WHAT THE EXERCISE ASKS:
Please give back only the lines below from the one containing "com maior flakiness." to the one containing "- Relatório consolidado", each repeated word for word, both ends included.

Records from a data collection:
◇ ◇ ◇ ◇ ◇

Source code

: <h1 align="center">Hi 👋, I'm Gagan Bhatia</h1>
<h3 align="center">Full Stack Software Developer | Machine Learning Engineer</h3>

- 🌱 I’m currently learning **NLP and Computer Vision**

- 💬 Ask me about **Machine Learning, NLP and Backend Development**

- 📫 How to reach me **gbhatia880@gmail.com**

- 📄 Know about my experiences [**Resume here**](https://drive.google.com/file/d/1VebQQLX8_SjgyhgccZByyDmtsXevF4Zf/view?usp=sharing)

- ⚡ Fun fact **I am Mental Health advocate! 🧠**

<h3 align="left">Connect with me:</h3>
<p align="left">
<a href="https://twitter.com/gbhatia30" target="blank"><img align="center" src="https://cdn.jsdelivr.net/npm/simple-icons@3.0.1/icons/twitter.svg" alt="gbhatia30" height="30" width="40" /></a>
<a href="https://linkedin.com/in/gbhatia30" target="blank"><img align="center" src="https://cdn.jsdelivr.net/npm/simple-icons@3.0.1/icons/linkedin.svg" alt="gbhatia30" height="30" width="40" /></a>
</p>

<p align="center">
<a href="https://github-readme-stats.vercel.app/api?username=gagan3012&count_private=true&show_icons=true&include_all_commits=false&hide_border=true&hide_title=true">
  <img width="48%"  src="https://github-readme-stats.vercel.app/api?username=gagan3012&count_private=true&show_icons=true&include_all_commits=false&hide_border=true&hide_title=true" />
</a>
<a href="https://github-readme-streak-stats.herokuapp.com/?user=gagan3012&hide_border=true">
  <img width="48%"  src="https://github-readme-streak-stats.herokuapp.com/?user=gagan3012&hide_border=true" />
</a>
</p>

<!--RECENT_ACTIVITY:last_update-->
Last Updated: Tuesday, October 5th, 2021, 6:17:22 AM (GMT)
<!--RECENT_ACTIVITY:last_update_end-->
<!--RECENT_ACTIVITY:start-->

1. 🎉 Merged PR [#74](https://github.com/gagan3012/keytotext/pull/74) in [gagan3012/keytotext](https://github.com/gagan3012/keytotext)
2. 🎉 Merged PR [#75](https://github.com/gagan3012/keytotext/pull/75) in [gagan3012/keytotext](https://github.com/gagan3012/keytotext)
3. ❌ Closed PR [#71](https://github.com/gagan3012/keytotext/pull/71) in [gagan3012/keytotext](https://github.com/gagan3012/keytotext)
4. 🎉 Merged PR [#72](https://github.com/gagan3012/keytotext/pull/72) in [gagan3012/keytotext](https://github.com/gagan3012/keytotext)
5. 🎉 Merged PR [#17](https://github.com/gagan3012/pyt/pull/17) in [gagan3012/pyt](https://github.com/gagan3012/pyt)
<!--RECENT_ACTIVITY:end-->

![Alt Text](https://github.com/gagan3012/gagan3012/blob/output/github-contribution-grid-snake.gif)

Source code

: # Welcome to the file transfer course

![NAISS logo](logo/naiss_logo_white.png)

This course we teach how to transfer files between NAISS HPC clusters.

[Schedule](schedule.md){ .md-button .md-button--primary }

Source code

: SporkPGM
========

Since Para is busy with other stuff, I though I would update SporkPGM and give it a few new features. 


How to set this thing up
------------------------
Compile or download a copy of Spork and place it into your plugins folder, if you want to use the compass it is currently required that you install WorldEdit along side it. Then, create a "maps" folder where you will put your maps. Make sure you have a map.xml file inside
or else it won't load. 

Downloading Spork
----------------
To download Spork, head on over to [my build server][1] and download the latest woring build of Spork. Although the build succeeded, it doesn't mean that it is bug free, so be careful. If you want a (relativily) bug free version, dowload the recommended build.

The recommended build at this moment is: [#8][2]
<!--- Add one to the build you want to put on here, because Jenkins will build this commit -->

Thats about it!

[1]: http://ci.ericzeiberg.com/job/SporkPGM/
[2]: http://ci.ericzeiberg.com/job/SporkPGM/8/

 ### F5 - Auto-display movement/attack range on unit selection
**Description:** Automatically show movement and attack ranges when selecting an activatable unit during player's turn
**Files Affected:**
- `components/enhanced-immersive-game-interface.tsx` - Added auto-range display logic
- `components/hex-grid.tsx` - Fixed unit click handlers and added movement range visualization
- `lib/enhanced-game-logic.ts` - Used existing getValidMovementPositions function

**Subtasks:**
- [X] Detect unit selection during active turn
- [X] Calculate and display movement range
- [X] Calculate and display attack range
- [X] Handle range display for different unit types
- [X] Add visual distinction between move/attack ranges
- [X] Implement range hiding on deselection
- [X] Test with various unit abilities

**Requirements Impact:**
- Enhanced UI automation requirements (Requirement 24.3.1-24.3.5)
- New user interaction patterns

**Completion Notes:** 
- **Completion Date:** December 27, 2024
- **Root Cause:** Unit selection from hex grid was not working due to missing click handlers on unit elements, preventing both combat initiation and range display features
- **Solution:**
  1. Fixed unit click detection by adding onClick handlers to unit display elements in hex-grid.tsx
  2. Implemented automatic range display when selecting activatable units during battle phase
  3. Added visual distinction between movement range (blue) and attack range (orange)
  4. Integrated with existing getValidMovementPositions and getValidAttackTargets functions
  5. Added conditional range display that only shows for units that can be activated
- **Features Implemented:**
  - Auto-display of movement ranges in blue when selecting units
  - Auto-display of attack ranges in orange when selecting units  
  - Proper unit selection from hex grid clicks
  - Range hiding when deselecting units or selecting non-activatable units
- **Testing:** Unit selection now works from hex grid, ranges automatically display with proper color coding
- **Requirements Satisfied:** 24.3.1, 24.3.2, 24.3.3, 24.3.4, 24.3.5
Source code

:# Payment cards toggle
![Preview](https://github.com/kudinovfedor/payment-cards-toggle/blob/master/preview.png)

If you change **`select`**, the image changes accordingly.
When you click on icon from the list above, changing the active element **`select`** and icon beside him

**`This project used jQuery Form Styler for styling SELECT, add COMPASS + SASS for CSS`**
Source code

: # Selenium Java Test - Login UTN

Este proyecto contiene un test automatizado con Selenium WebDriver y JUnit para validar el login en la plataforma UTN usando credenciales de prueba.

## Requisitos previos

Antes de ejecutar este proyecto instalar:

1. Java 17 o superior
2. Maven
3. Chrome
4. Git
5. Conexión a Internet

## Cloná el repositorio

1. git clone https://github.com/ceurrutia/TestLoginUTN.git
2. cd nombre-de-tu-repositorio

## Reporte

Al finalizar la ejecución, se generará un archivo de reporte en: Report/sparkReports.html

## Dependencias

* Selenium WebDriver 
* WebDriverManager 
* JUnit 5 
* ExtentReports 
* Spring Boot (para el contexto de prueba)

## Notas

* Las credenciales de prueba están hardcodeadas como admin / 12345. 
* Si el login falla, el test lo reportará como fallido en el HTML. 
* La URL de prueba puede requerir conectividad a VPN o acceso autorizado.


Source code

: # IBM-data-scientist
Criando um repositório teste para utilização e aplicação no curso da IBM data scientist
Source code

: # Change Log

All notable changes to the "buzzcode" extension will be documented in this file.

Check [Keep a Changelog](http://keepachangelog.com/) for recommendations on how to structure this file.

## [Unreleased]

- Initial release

◇ ◇ ◇ ◇ ◇

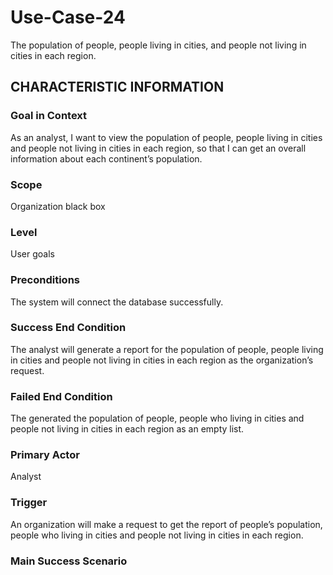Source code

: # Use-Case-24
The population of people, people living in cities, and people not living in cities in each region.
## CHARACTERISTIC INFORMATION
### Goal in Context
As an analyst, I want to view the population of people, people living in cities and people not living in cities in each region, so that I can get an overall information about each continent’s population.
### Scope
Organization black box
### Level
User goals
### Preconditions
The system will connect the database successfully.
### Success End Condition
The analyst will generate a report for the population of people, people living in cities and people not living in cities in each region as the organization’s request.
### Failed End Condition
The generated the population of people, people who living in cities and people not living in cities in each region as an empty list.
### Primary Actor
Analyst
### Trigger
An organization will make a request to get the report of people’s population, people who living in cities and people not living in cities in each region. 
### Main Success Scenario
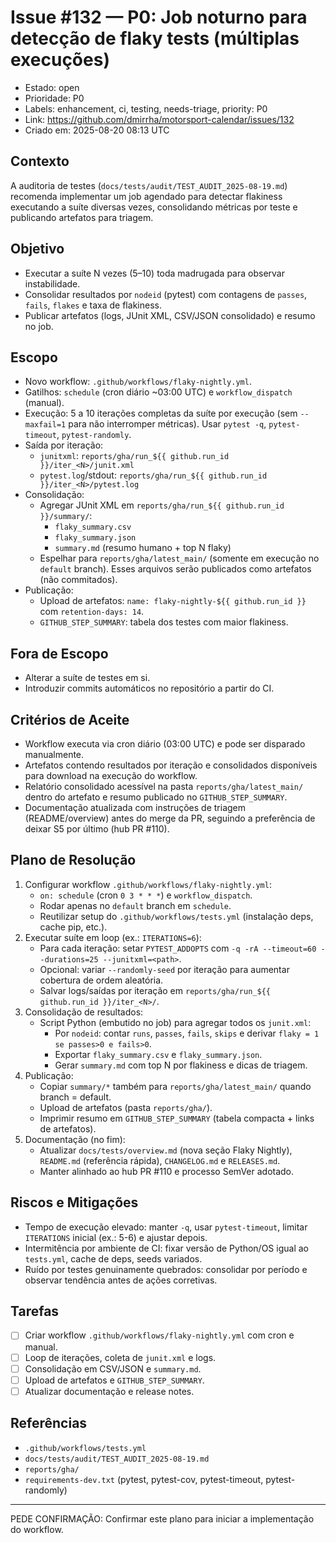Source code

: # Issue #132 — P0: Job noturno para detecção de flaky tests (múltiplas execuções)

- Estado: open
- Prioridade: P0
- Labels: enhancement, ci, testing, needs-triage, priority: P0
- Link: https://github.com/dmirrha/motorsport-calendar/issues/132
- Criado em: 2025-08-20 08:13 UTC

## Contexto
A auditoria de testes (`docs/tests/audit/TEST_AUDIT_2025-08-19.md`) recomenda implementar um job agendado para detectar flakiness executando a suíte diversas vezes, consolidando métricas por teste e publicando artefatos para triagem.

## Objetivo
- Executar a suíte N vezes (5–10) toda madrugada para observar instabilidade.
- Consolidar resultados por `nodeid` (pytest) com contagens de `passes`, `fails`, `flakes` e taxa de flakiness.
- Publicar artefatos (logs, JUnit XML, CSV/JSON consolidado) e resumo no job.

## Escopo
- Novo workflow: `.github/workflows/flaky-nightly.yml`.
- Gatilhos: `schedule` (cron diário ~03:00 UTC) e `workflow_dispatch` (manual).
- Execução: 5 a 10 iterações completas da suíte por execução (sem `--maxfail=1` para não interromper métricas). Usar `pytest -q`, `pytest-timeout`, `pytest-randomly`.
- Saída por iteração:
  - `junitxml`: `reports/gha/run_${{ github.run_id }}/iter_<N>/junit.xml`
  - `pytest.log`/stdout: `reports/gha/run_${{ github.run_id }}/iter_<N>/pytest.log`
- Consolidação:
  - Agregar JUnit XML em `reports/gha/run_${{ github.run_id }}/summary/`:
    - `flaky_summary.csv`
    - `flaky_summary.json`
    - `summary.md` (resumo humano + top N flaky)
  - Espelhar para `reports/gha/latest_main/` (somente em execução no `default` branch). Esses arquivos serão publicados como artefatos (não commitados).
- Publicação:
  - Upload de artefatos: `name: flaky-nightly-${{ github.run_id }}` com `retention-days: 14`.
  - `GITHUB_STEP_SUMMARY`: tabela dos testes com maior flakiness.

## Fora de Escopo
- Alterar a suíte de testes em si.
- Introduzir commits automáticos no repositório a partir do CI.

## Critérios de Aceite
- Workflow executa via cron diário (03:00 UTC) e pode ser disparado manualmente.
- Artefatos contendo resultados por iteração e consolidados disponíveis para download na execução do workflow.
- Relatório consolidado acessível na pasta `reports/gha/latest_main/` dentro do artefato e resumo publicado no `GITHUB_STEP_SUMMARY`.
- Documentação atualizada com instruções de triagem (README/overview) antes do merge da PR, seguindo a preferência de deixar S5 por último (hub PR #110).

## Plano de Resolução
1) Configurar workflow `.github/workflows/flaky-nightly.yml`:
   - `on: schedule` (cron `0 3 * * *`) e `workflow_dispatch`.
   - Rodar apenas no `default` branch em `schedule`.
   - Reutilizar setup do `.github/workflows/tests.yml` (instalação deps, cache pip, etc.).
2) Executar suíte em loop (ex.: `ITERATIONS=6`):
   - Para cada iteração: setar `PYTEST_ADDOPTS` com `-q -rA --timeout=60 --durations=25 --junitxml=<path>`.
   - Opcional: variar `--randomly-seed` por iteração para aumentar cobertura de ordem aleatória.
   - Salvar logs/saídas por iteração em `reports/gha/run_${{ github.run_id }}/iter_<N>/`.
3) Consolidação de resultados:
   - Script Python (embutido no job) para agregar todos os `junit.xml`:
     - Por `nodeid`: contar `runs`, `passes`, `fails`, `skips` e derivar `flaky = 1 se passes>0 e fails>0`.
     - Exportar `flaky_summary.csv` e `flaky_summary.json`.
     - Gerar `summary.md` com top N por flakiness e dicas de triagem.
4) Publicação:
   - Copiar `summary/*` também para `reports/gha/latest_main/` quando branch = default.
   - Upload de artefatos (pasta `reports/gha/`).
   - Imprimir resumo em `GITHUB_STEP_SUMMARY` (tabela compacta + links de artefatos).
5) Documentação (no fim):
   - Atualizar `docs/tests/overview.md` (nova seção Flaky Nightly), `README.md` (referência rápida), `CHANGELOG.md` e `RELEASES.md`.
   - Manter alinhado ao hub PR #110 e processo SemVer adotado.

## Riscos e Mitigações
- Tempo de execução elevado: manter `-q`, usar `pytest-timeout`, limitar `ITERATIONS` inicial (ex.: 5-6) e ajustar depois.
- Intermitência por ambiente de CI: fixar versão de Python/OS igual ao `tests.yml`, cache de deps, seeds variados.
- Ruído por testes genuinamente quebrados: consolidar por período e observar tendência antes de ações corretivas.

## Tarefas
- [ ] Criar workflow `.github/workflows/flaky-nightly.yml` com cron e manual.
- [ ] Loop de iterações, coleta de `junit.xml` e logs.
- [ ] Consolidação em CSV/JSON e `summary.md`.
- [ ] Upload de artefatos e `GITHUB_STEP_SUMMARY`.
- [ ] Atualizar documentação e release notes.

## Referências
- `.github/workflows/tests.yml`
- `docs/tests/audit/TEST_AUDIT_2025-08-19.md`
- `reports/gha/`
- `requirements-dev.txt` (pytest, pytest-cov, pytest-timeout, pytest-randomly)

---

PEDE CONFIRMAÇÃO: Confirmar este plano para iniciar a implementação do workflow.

◇ ◇ ◇ ◇ ◇

SOLUTION:
  - `GITHUB_STEP_SUMMARY`: tabela dos testes com maior flakiness.

## Fora de Escopo
- Alterar a suíte de testes em si.
- Introduzir commits automáticos no repositório a partir do CI.

## Critérios de Aceite
- Workflow executa via cron diário (03:00 UTC) e pode ser disparado manualmente.
- Artefatos contendo resultados por iteração e consolidados disponíveis para download na execução do workflow.
- Relatório consolidado acessível na pasta `reports/gha/latest_main/` dentro do artefato e resumo publicado no `GITHUB_STEP_SUMMARY`.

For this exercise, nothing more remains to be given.